Micro publicado en la red Falsaria, en la revista digital Valencia Escribe, y presentado al concurso de Zenda Historias de libros.

La mimo

Pintura de Liu Yamin de su obra: Cuaderno De Retazos
Pintura de Liu Yamin de su obra: Cuaderno De Retazos

Tenía un nuevo aliciente. Al principio, le había parecido duro posar durante horas en la calle. Aunque el clima era bueno, este trabajo no era para todo el mundo. No era fácil permanecer estática, sin sentir el peso del cuerpo, la tensión de los músculos, obligados a permanecer quietos y, sobre todo, el maldito picor, torturando como una mosca las distintas partes de su cuerpo. Pero ahora la cosa había cambiado. Recordando el tacto de sus manos se le iban las horas. Liviana, como si las alas de ángel que le tocaba llevar esta semana la elevaran del podio terrenal en el que posaba, esperaba a que llegaran las doce del mediodía. Sabía que entonces, como si de un transeúnte más se tratase, él haría su aparición. La miraría un buen rato para, al final, acercarse a ella y arrojar al cuenco unas monedas, sin olvidarse nunca de comprobar la posición de su anillo, que hoy, desde su dedo pulgar le indicaba que su esposo aún seguía de viaje de negocios.

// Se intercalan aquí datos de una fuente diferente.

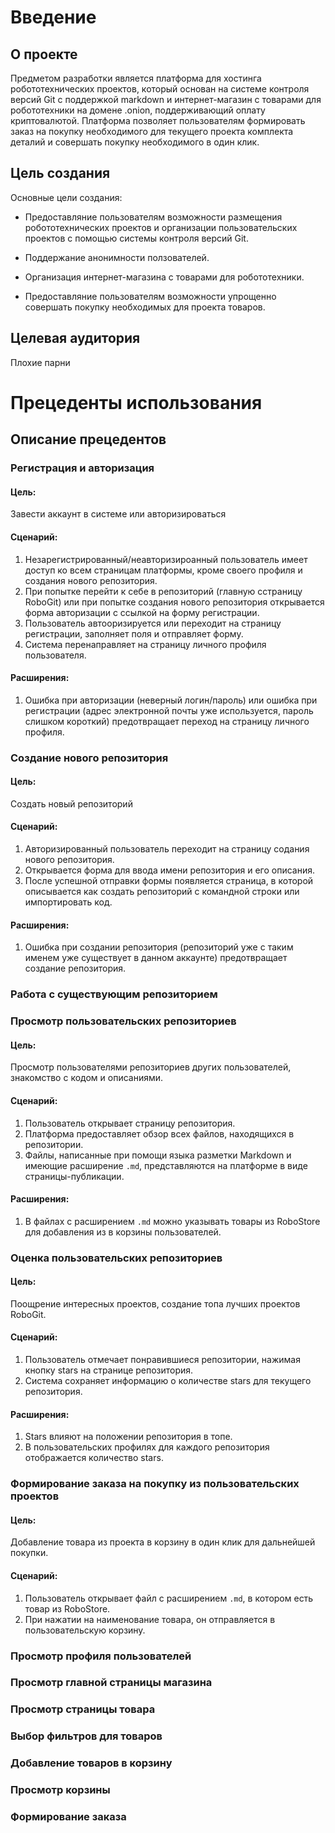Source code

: # Введение

## О проекте

Предметом разработки является платформа для хостинга робототехнических проектов, который основан на системе контроля версий Git
с поддержкой markdown и интернет-магазин с товарами для робототехники на домене .onion, поддерживающий оплату криптовалютой. 
Платформа позволяет пользователям формировать заказ на покупку необходимого для текущего проекта комплекта деталий и совершать 
покупку необходимого в один клик.   



## Цель создания

Основные цели создания: 

- Предоставляние пользователям возможности размещения робототехнических проектов и организации пользовательских проектов с помощью 
системы контроля версий Git. 

- Поддержание анонимности ползователей. 

- Организация интернет-магазина с товарами для робототехники.

- Предоставляние пользователям возможности упрощенно совершать покупку необходимых для проекта товаров.



## Целевая аудитория 

Плохие парни




# Прецеденты использования



## Описание прецедентов


### Регистрация и авторизация

#### Цель: 

Завести аккаунт в системе или авторизироваться

#### Сценарий:

1. Незарегистрированный/неавторизироанный пользователь имеет доступ ко всем страницам платформы, кроме своего профиля и создания нового репозитория.
2. При попытке перейти к себе в репозиторий (главную сстраницу RoboGit) или при попытке создания нового репозитория открывается форма авторизации с ссылкой на форму регистрации.
3. Пользователь автооризируется или переходит на страницу регистрации, заполняет поля и отправляет форму.
4. Система перенаправляет на страницу личного профиля пользователя.

#### Расширения:

1. Ошибка при авторизации (неверный логин/пароль) или ошибка при регистрации (адрес электронной почты уже используется, пароль слишком короткий) предотвращает переход на страницу личного профиля.

### Создание нового репозитория

#### Цель:

Создать новый репозиторий

#### Сценарий: 

1. Авторизированный пользователь переходит на страницу содания нового репозитория.
2. Открывается форма для ввода имени репозитория и его описания.
3. После успешной отправки формы появляется страница, в которой описывается как создать репозиторий с командной строки или импортировать код.  

#### Расширения: 

1. Ошибка при создании репозитория (репозиторий уже с таким именем уже существует в данном аккаунте) предотвращает создание репозитория.

### Работа с существующим репозиторием

### Просмотр пользовательских репозиториев

#### Цель:

Просмотр пользователями репозиториев других пользователей, знакомство с кодом и описаниями.

#### Сценарий:

1. Пользователь открывает страницу репозитория.
2. Платформа предоставляет обзор всех файлов, находящихся в репозитории.
3. Файлы, написанные при помощи языка разметки Markdown и имеющие расширение `.md`, представляются на платформе в виде страницы-публикации.

#### Расширения: 

1. В файлах с расширением `.md` можно указывать товары из RoboStore для добавления из в корзины пользователей.

### Оценка пользовательских репозиториев

#### Цель: 

Поощрение интересных проектов, создание топа лучших проектов RoboGit.

#### Сценарий: 

1. Пользователь отмечает понравившиеся репозитории, нажимая кнопку stars на странице репозитория.
2. Система сохраняет информацию о количестве stars для текущего репозитория.

#### Расширения: 

1. Stars влияют на положении репозитория в топе.
2. В пользовательских профилях для каждого репозитория отображается количество stars.

### Формирование заказа на покупку из пользовательских проектов

#### Цель:

Добавление товара из проекта в корзину в один клик для дальнейшей покупки.

#### Сценарий: 

1. Пользователь открывает файл с расширением `.md`, в котором есть товар из RoboStore.
2. При нажатии на наименование товара, он отправляется в пользовательскую корзину.

### Просмотр профиля пользователей

### Просмотр главной страницы магазина

### Просмотр страницы товара

### Выбор фильтров для товаров

### Добавление товаров в корзину

### Просмотр корзины

### Формирование заказа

Microrrelato basado en la imagen. Elaborado para el blog grupal que administro http://www.nosotrasqueescribimos.blogspot.com.es

Enlace a la entrada:

http://nosotrasqueescribimos.blogspot.com.es/2017/02/la-mimo_96.html

 

El árbol de la vida

Microrrelato basado en la imagen /Ilustración: Mario Sánchez Nevado, Aegis-Strife.net

 

Cuenta la historia sagrada que, en el principio de los tiempos, cuando dios creó al primer hombre y a la primera mujer, dispuso para ellos un fabuloso Edén, con toda suerte de manjares y árboles frutales entre los cuales creó dios al árbol prohibido. El árbol de la sabiduría, por cuyas hojas circulaba la savia del bien y del mal, la misma que daba origen al conocimiento. Tras crearlo, dios tuvo a bien probar la fidelidad de sus criaturas y, para ello, colocó a este árbol en medio de todos los otros, señalándolo oportunamente con los símbolos que lo delataban, ordenando a la primera pareja de humanos que jamás comiesen del fruto que de él brotase so pena de perder su condición inmortal y ser desterrados por siempre del paraíso. De todos es conocido que, puesto que dios había creado a los dos seres a su imagen y semejanza, ambas creaciones respondieron a la duda que había nacido en el pensamiento del creador. Comieron del fruto del árbol prohibido y, al comerlo, tuvieron conocimiento de su efímera condición,  sucumbiendo a su vez a su propio pensamiento.  Si estas primeras criaturas hubiesen fijado su atención, en lugar de en su propia desnudez y vulnerabilidad, en los símbolos que dios había dispuesto en torno al árbol, la savia del conocimiento les habría hecho entender el prodigio verdadero del árbol de la creación.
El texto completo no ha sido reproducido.